Exercise description:
Repeat, exactly and with no pictures, the lines that run from the beginning of the entries through the line containing "For the basic".
***** Record set *****
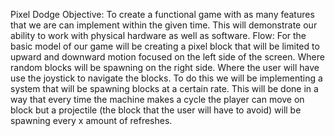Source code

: Pixel Dodge
Objective:
To create a functional game with as many features that we are can implement within the given time. This will demonstrate our ability to work with physical hardware as well as software.
Flow:
For the basic model of our game will be creating a pixel block that will be limited to upward and downward motion focused on the left side of the screen. Where random blocks will be spawning on the right side. Where the user will have use the joystick to navigate the blocks.
	To do this we will be implementing a system that will be spawning blocks at a certain rate. This will be done in a way that every time the machine makes a cycle the player can move on block but a projectile (the block that the user will have to avoid) will be spawning every x amount of refreshes.

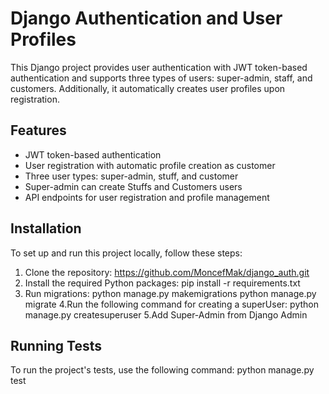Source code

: # Django Authentication and User Profiles

This Django project provides user authentication with JWT token-based authentication and supports three types of users: super-admin, staff, and customers. Additionally, it automatically creates user profiles upon registration.

## Features

- JWT token-based authentication
- User registration with automatic profile creation as customer
- Three user types: super-admin, stuff, and customer
- Super-admin can create Stuffs and Customers users 
- API endpoints for user registration and profile management

## Installation

To set up and run this project locally, follow these steps:

1. Clone the repository:
   https://github.com/MoncefMak/django_auth.git
2. Install the required Python packages:
  pip install -r requirements.txt
3. Run migrations:
  python manage.py makemigrations
  python manage.py migrate
4.Run the following command for creating a superUser:
  python manage.py createsuperuser
5.Add Super-Admin from Django Admin

## Running Tests

To run the project's tests, use the following command:
    python manage.py test
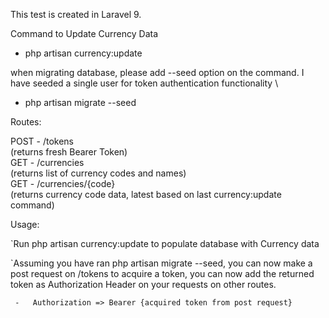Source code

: This test is created in Laravel 9.

Command to Update Currency Data 
 - php artisan currency:update

when migrating database, please add --seed option on the command. I have seeded a single user for token authentication functionality \
 - php artisan migrate --seed

Routes:

POST - /tokens \
  (returns fresh Bearer Token) \
GET - /currencies \
  (returns list of currency codes and names) \
GET - /currencies/{code} \
  (returns currency code data, latest based on last currency:update command) 



Usage:

`Run php artisan currency:update to populate database with Currency data

`Assuming you have ran php artisan migrate --seed, you can now make a post request on /tokens to acquire a token, you can now add the returned token as Authorization Header on your requests on other routes.

     -   Authorization => Bearer {acquired token from post request}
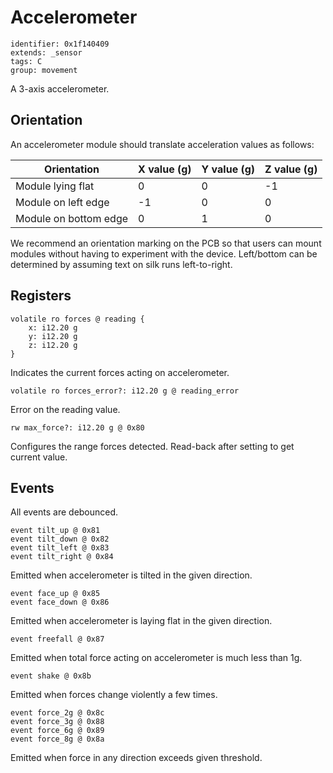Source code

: # Accelerometer

    identifier: 0x1f140409
    extends: _sensor
    tags: C
    group: movement

A 3-axis accelerometer.

## Orientation

An accelerometer module should translate acceleration values as follows:

| Orientation           	| X value (g) 	| Y value (g) 	| Z value (g) 	|
|-----------------------	|-------------	|-------------	|-------------	|
| Module lying flat     	| 0           	| 0           	| -1          	|
| Module on left edge   	| -1          	| 0           	| 0           	|
| Module on bottom edge 	| 0           	| 1           	| 0           	|

We recommend an orientation marking on the PCB so that users can mount modules without having to experiment with the device. Left/bottom can be determined by assuming text on silk runs left-to-right.

## Registers

    volatile ro forces @ reading {
        x: i12.20 g
        y: i12.20 g
        z: i12.20 g
    }

Indicates the current forces acting on accelerometer.

    volatile ro forces_error?: i12.20 g @ reading_error

Error on the reading value.

    rw max_force?: i12.20 g @ 0x80

Configures the range forces detected.
Read-back after setting to get current value.

## Events

All events are debounced.

    event tilt_up @ 0x81
    event tilt_down @ 0x82
    event tilt_left @ 0x83
    event tilt_right @ 0x84

Emitted when accelerometer is tilted in the given direction.

    event face_up @ 0x85
    event face_down @ 0x86

Emitted when accelerometer is laying flat in the given direction.

    event freefall @ 0x87

Emitted when total force acting on accelerometer is much less than 1g.

    event shake @ 0x8b

Emitted when forces change violently a few times.

    event force_2g @ 0x8c
    event force_3g @ 0x88
    event force_6g @ 0x89
    event force_8g @ 0x8a

Emitted when force in any direction exceeds given threshold.
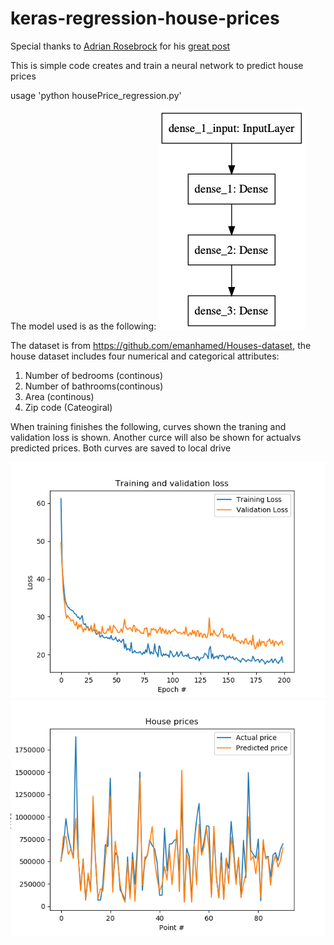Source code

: # keras-regression-house-prices

Special thanks to [Adrian Rosebrock](https://www.pyimagesearch.com/author/adrian/)   for his [great post](https://www.pyimagesearch.com/2019/01/21/regression-with-keras/) 

This is simple code  creates and train a neural network to predict house prices

usage 'python  housePrice_regression.py'



The model used is as the following:
<img src="https://github.com/Walid-Ahmed/keras-regression-house-prices/blob/master/sampleImages/model.png">

The dataset is from   https://github.com/emanhamed/Houses-dataset, the house dataset includes four numerical and categorical attributes:
1. Number of bedrooms (continous)
2. Number of bathrooms(continous)
3. Area (continous)
4. Zip code (Cateogiral)


When training finishes the following, curves shown the traning and validation  loss is shown. Another curce will also be shown for actualvs predicted prices. Both curves are saved to local drive

<img src="https://github.com/Walid-Ahmed/keras-regression-house-prices/blob/master/sampleImages/loss.png">

<img src="https://github.com/Walid-Ahmed/keras-regression-house-prices/blob/master/sampleImages/price.png">

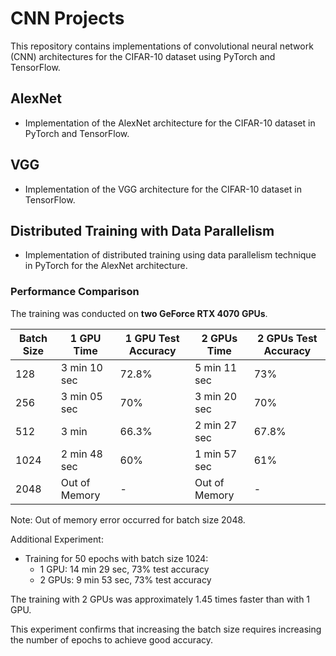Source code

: # CNN Projects

This repository contains implementations of convolutional neural network (CNN) architectures for the CIFAR-10 dataset using PyTorch and TensorFlow.

## AlexNet
- Implementation of the AlexNet architecture for the CIFAR-10 dataset in PyTorch and TensorFlow.

## VGG
- Implementation of the VGG architecture for the CIFAR-10 dataset in TensorFlow.

## Distributed Training with Data Parallelism
- Implementation of distributed training using data parallelism technique in PyTorch for the AlexNet architecture.

### Performance Comparison

The training was conducted on **two GeForce RTX 4070 GPUs**.


| Batch Size | 1 GPU Time              | 1 GPU Test Accuracy | 2 GPUs Time             | 2 GPUs Test Accuracy |
|------------|-------------------------|---------------------|--------------------------|----------------------|
| 128        | 3 min 10 sec            | 72.8%               | 5 min 11 sec             | 73%                  |
| 256        | 3 min 05 sec            | 70%                 | 3 min 20 sec             | 70%                  |
| 512        | 3 min                   | 66.3%               | 2 min 27 sec             | 67.8%                |
| 1024       | 2 min 48 sec            | 60%                 | 1 min 57 sec             | 61%                  |
| 2048       | Out of Memory           | -                   | Out of Memory            | -                    |

Note: Out of memory error occurred for batch size 2048.

Additional Experiment:
- Training for 50 epochs with batch size 1024:
  - 1 GPU: 14 min 29 sec, 73% test accuracy
  - 2 GPUs: 9 min 53 sec, 73% test accuracy

The training with 2 GPUs was approximately 1.45 times faster than with 1 GPU.

This experiment confirms that increasing the batch size requires increasing the number of epochs to achieve good accuracy.
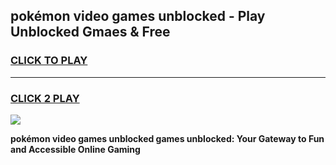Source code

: 
## pokémon video games unblocked - Play Unblocked Gmaes & Free
<h3>
<a href="https://premium.freeplayer.one?title=pokémon_video_games_unblocked&ref=19F">CLICK TO PLAY</a></h3>
<hr>

<h3>
<a href="https://premium.freeplayer.one?title=pokémon_video_games_unblocked&ref=19F">CLICK 2 PLAY</a>
  
</h3>

<a href="https://premium.freeplayer.one?title=pokémon_video_games_unblocked&ref=19F/"><img src="https://clearcache.store/games.png"></a>


**pokémon video games unblocked games unblocked: Your Gateway to Fun and Accessible Online Gaming**
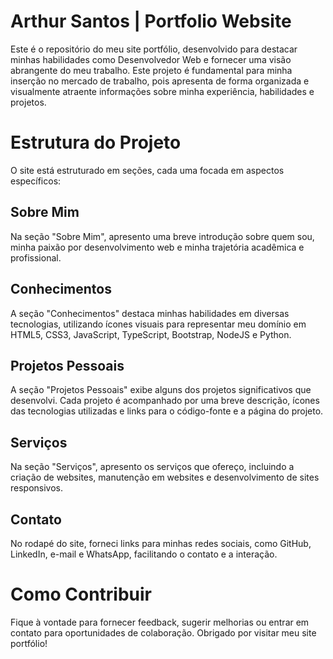 
# Arthur Santos | Portfolio Website
<p>Este é o repositório do meu site portfólio, desenvolvido para destacar minhas habilidades como Desenvolvedor Web e fornecer uma visão abrangente do meu trabalho. Este projeto é fundamental para minha inserção no mercado de trabalho, pois apresenta de forma organizada e visualmente atraente informações sobre minha experiência, habilidades e projetos.</p>

# Estrutura do Projeto
<p>O site está estruturado em seções, cada uma focada em aspectos específicos:</p>

## Sobre Mim
<p>Na seção "Sobre Mim", apresento uma breve introdução sobre quem sou, minha paixão por desenvolvimento web e minha trajetória acadêmica e profissional.</p>

## Conhecimentos
<p>A seção "Conhecimentos" destaca minhas habilidades em diversas tecnologias, utilizando ícones visuais para representar meu domínio em HTML5, CSS3, JavaScript, TypeScript, Bootstrap, NodeJS e Python.</p>

## Projetos Pessoais
<p>A seção "Projetos Pessoais" exibe alguns dos projetos significativos que desenvolvi. Cada projeto é acompanhado por uma breve descrição, ícones das tecnologias utilizadas e links para o código-fonte e a página do projeto.</p>

## Serviços
<p>Na seção "Serviços", apresento os serviços que ofereço, incluindo a criação de websites, manutenção em websites e desenvolvimento de sites responsivos.</p>

## Contato
<p>No rodapé do site, forneci links para minhas redes sociais, como GitHub, LinkedIn, e-mail e WhatsApp, facilitando o contato e a interação.</p>

# Como Contribuir
<p>Fique à vontade para fornecer feedback, sugerir melhorias ou entrar em contato para oportunidades de colaboração. Obrigado por visitar meu site portfólio!</p>
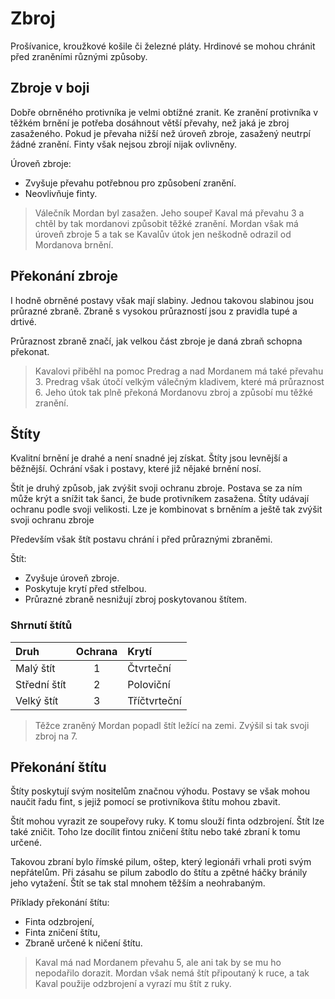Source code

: # Zbroj

Prošívanice, kroužkové košile či železné pláty. Hrdinové se mohou chránit před zraněními různými způsoby. 

## Zbroje v boji
Dobře obrněného protivníka je velmi obtížné zranit. Ke zranění protivníka v těžkém brnění je potřeba dosáhnout větší převahy, než jaká je zbroj zasaženého. Pokud je převaha nižší než úroveň zbroje, zasažený neutrpí žádné zranění. Finty však nejsou zbrojí nijak ovlivněny. 

Úroveň zbroje:
 - Zvyšuje převahu potřebnou pro způsobení zranění.
 - Neovlivňuje finty.

> Válečník Mordan byl zasažen. Jeho soupeř Kaval má převahu 3 a chtěl by tak mordanovi způsobit těžké zranění. Mordan však má úroveň zbroje 5 a tak se Kavalův útok jen neškodně odrazil od Mordanova brnění.

## Překonání zbroje
I hodně obrněné postavy však mají slabiny. Jednou takovou slabinou jsou průrazné zbraně. Zbraně s vysokou průrazností jsou z pravidla tupé a drtivé. 

Průraznost zbraně značí, jak velkou část zbroje je daná zbraň schopna překonat.

> Kavalovi přiběhl na pomoc Predrag a nad Mordanem má také převahu 3. Predrag však útočí velkým válečným kladivem, které má průraznost 6. Jeho útok tak plně překoná Mordanovu zbroj a způsobí mu těžké zranění.

## Štíty
Kvalitní brnění je drahé a není snadné jej získat. Štíty jsou levnější a běžnější. Ochrání však i postavy, které již nějaké brnění nosí.

Štít je druhý způsob, jak zvýšit svoji ochranu zbroje. Postava se za ním může krýt a snížit tak šanci, že bude protivníkem zasažena. Štíty udávají ochranu podle svoji velikosti. Lze je kombinovat s brněním a ještě tak zvýšit svoji ochranu zbroje

Především však štít postavu chrání i před průraznými zbraněmi.

Štít:
 - Zvyšuje úroveň zbroje.
 - Poskytuje krytí před střelbou.
 - Průrazné zbraně nesnižují zbroj poskytovanou štítem.

### Shrnutí štítů
| Druh         | Ochrana | Krytí        |
| :--------    | :-----: | :---------   |
| Malý štít    | 1       | Čtvrteční    |
| Střední štít | 2       | Poloviční    |
| Velký štít   | 3       | Tříčtvrteční |

> Těžce zraněný Mordan popadl štít ležící na zemi. Zvýšil si tak svoji zbroj na 7.

## Překonání štítu
Štíty poskytují svým nositelům značnou výhodu. Postavy se však mohou naučit řadu fint, s jejiž pomocí se protivníkova štítu mohou zbavit.

Štít mohou vyrazit ze soupeřovy ruky. K tomu slouží finta odzbrojení. Štít lze také zničit. Toho lze docílit fintou zničení štítu nebo také zbraní k tomu určené.

Takovou zbraní bylo římské pilum, oštep, který legionáři vrhali proti svým nepřátelům. Při zásahu se pilum zabodlo do štítu a zpětné háčky bránily jeho vytažení. Štít se tak stal mnohem těžším a neohrabaným.

Příklady překonání štítu:
 - Finta odzbrojení,
 - Finta zničení štítu,
 - Zbraně určené k ničení štítu.

> Kaval má nad Mordanem převahu 5, ale ani tak by se mu ho nepodařilo dorazit. Mordan však nemá štít připoutaný k ruce, a tak Kaval použije odzbrojení a vyrazí mu štít z ruky.
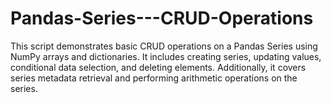 # Pandas-Series---CRUD-Operations
This script demonstrates basic CRUD operations on a Pandas Series using NumPy arrays and dictionaries. It includes creating series, updating values, conditional data selection, and deleting elements. Additionally, it covers series metadata retrieval and performing arithmetic operations on the series.
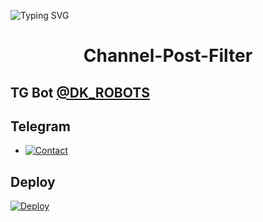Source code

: ![Typing SVG](https://readme-typing-svg.herokuapp.com/?lines=CHANNEL+POST+FILTER+BOT!;CREATED+BY+DK+ROBOTS!)
</p>

</p>
<h1 align="center">
  <b>Channel-Post-Filter</b>
</h1>

## TG Bot [@DK_ROBOTS](https://telegram.me/DK_ROBOTS)

## Telegram 


* [![Contact](https://img.shields.io/static/v1?label=Contact&message=On+Telegram&color=critical)](https://telegram.me/mai_hu_kira)

## Deploy 

[![Deploy](https://www.herokucdn.com/deploy/button.svg)](https://heroku.com/deploy?template=[https://github.com/SMK-BOTZ/postsearch])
*****
Solution to this task:
Source code

: Pixel Dodge
Objective:
To create a functional game with as many features that we are can implement within the given time. This will demonstrate our ability to work with physical hardware as well as software.
Flow:
For the basic model of our game will be creating a pixel block that will be limited to upward and downward motion focused on the left side of the screen. Where random blocks will be spawning on the right side. Where the user will have use the joystick to navigate the blocks.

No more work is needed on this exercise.